Flegel, in the introductory material, says he first became interested
in his family’s history as a child. He was curious about origins
when
his German-speaking parents said they had come from Russia. Following
his military service in World War II, marriage, the raising of three
sons, the composition of two family genealogies, and his success
in the
furniture sales business, he became interested in the broader German
Russian heritage. His wife Cleora hails from Volga German stock;
Arthur
traces his family to Black Sea Germans.
It was the late 1950s and 1960s and the only information he could
find was located in a drawer at Stanford University. Karl Stumpp,
he
learned, was still alive, and the two men became friends. They were
instrumental in bringing out the basic genealogical work aficionados
know as “the Stumpp book” (The Emigration from Germany
to Russia in the
Years 1763 to 1862) and in founding the American Historical Society
of
Germans from Russia. Arthur and Cleora have traveled in German Russian
places of origin in Germany, in the colonial areas of Russia, and
in
the regions of the diaspora in Russian republics. Flegel brings
solid
credentials to the authorship of an authoritative genealogy.
The early pages of this book contain essays that tell the general
history of Bessarabia and then of the three communities of Kulm,
Leipzig, and Tarutino. There are maps.
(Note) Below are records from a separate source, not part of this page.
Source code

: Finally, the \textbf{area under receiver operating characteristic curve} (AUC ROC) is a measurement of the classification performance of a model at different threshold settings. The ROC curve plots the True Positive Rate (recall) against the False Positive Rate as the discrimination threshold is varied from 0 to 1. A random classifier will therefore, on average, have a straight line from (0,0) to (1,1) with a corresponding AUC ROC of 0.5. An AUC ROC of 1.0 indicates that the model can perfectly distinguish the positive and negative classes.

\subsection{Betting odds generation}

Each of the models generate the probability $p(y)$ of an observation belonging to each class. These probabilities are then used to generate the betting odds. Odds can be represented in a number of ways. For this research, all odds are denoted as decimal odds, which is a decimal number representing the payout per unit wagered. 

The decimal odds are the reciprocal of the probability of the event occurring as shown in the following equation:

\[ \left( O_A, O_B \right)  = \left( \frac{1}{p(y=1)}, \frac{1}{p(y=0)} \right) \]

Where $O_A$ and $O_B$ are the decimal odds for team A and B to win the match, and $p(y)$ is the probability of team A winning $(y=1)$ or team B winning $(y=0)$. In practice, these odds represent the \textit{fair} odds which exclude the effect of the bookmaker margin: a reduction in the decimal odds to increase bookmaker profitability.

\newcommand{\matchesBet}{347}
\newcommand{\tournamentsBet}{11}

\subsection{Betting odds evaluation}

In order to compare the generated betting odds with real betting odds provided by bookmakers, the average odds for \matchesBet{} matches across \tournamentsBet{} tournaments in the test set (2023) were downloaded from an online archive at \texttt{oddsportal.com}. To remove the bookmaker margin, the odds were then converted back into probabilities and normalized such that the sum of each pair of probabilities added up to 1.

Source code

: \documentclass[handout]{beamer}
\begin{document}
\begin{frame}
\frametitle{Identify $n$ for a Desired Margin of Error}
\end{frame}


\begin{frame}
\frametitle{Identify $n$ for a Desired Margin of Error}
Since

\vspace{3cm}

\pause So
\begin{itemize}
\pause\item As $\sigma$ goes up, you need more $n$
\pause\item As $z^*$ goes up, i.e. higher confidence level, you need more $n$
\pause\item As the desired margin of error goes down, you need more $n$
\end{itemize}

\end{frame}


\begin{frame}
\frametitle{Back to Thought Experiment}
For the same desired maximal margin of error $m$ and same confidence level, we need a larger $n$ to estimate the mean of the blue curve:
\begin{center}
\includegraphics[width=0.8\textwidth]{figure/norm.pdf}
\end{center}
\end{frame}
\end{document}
Though there is overlap,
he
treats each of the three villages separately, touching briefly on
origins, common names of families who settled in each, the religions
and ministers, the building of churches, industry, schools and
education, and disasters such as floods, earthquakes, and diseases,
some of them epidemic.
Page 29 to the end of the book consists of an alphabetical listing
of
families, children, and sources in which information about them
can be
found. The author says that there were problems with dates. For
example, both men and women, for various reasons, fudged birth dates,
Separatists opposed the recording of vital statistics, and Russia
used
two calendars at one time or another. Flegel did his best to get
it all
right, but it is little wonder that errors have crept in.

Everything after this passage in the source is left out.